WHAT TO PRODUCE: Nothing but the images should be left out when the entries are restated word for word.

START INPUT DATA

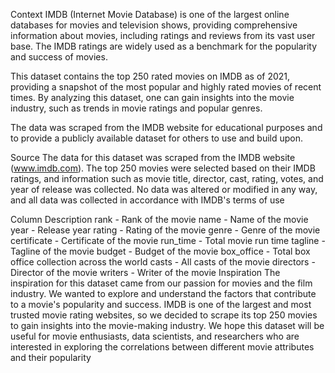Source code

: Context
IMDB (Internet Movie Database) is one of the largest online databases for movies and television shows, providing comprehensive information about movies, including ratings and reviews from its vast user base. The IMDB ratings are widely used as a benchmark for the popularity and success of movies.

This dataset contains the top 250 rated movies on IMDB as of 2021, providing a snapshot of the most popular and highly rated movies of recent times. By analyzing this dataset, one can gain insights into the movie industry, such as trends in movie ratings and popular genres.

The data was scraped from the IMDB website for educational purposes and to provide a publicly available dataset for others to use and build upon.

Source
The data for this dataset was scraped from the IMDB website (www.imdb.com). The top 250 movies were selected based on their IMDB ratings, and information such as movie title, director, cast, rating, votes, and year of release was collected. No data was altered or modified in any way, and all data was collected in accordance with IMDB's terms of use

Column Description
rank - Rank of the movie
name - Name of the movie
year - Release year
rating - Rating of the movie
genre - Genre of the movie
certificate - Certificate of the movie
run_time - Total movie run time
tagline - Tagline of the movie
budget - Budget of the movie
box_office - Total box office collection across the world
casts - All casts of the movie
directors - Director of the movie
writers - Writer of the movie
Inspiration
The inspiration for this dataset came from our passion for movies and the film industry. We wanted to explore and understand the factors that contribute to a movie's popularity and success. IMDB is one of the largest and most trusted movie rating websites, so we decided to scrape its top 250 movies to gain insights into the movie-making industry. We hope this dataset will be useful for movie enthusiasts, data scientists, and researchers who are interested in exploring the correlations between different movie attributes and their popularity
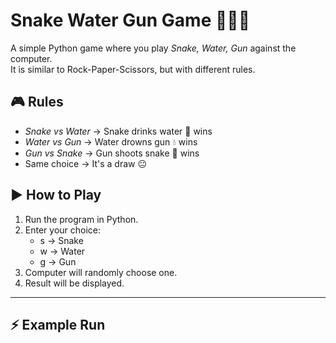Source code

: # Snake Water Gun Game 🐍💧🔫

A simple Python game where you play *Snake, Water, Gun* against the computer.  
It is similar to Rock-Paper-Scissors, but with different rules.

## 🎮 Rules
- *Snake vs Water* → Snake drinks water 🐍 wins  
- *Water vs Gun* → Water drowns gun 💧 wins  
- *Gun vs Snake* → Gun shoots snake 🔫 wins  
- Same choice → It's a draw 😐  

## ▶ How to Play
1. Run the program in Python.
2. Enter your choice:
   - s → Snake  
   - w → Water  
   - g → Gun  
3. Computer will randomly choose one.
4. Result will be displayed.

---

## ⚡ Example Run
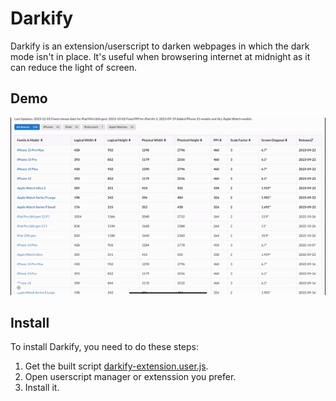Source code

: # Darkify
Darkify is an extension/userscript to darken webpages in which the dark mode isn't in place. It's useful when browsering internet at midnight as it can reduce the light of screen.
## Demo
![ios-resolution.com](/demo-images/ios-resolution-com.gif)
## Install
To install Darkify, you need to do these steps:
1. Get the built script [darkify-extension.user.js](https://erichsia7.github.io/darkify-extension/darkify-extension.user.js).
2. Open userscript manager or extenssion you prefer.
3. Install it.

END INPUT DATA

RESPONSE AREA:
Source code

: Context
IMDB (Internet Movie Database) is one of the largest online databases for movies and television shows, providing comprehensive information about movies, including ratings and reviews from its vast user base. The IMDB ratings are widely used as a benchmark for the popularity and success of movies.

This dataset contains the top 250 rated movies on IMDB as of 2021, providing a snapshot of the most popular and highly rated movies of recent times. By analyzing this dataset, one can gain insights into the movie industry, such as trends in movie ratings and popular genres.

The data was scraped from the IMDB website for educational purposes and to provide a publicly available dataset for others to use and build upon.

Source
The data for this dataset was scraped from the IMDB website (www.imdb.com). The top 250 movies were selected based on their IMDB ratings, and information such as movie title, director, cast, rating, votes, and year of release was collected. No data was altered or modified in any way, and all data was collected in accordance with IMDB's terms of use

Column Description
rank - Rank of the movie
name - Name of the movie
year - Release year
rating - Rating of the movie
genre - Genre of the movie
certificate - Certificate of the movie
run_time - Total movie run time
tagline - Tagline of the movie
budget - Budget of the movie
box_office - Total box office collection across the world
casts - All casts of the movie
directors - Director of the movie
writers - Writer of the movie
Inspiration
The inspiration for this dataset came from our passion for movies and the film industry. We wanted to explore and understand the factors that contribute to a movie's popularity and success. IMDB is one of the largest and most trusted movie rating websites, so we decided to scrape its top 250 movies to gain insights into the movie-making industry. We hope this dataset will be useful for movie enthusiasts, data scientists, and researchers who are interested in exploring the correlations between different movie attributes and their popularity
Source code

: # Snake Water Gun Game 🐍💧🔫

A simple Python game where you play *Snake, Water, Gun* against the computer.  
It is similar to Rock-Paper-Scissors, but with different rules.

## 🎮 Rules
- *Snake vs Water* → Snake drinks water 🐍 wins  
- *Water vs Gun* → Water drowns gun 💧 wins  
- *Gun vs Snake* → Gun shoots snake 🔫 wins  
- Same choice → It's a draw 😐  

## ▶ How to Play
1. Run the program in Python.
2. Enter your choice:
   - s → Snake  
   - w → Water  
   - g → Gun  
3. Computer will randomly choose one.
4. Result will be displayed.

---

## ⚡ Example Run
Source code

: # Darkify
Darkify is an extension/userscript to darken webpages in which the dark mode isn't in place. It's useful when browsering internet at midnight as it can reduce the light of screen.
## Demo
![ios-resolution.com](/demo-images/ios-resolution-com.gif)
## Install
To install Darkify, you need to do these steps:
1. Get the built script [darkify-extension.user.js](https://erichsia7.github.io/darkify-extension/darkify-extension.user.js).
2. Open userscript manager or extenssion you prefer.
3. Install it.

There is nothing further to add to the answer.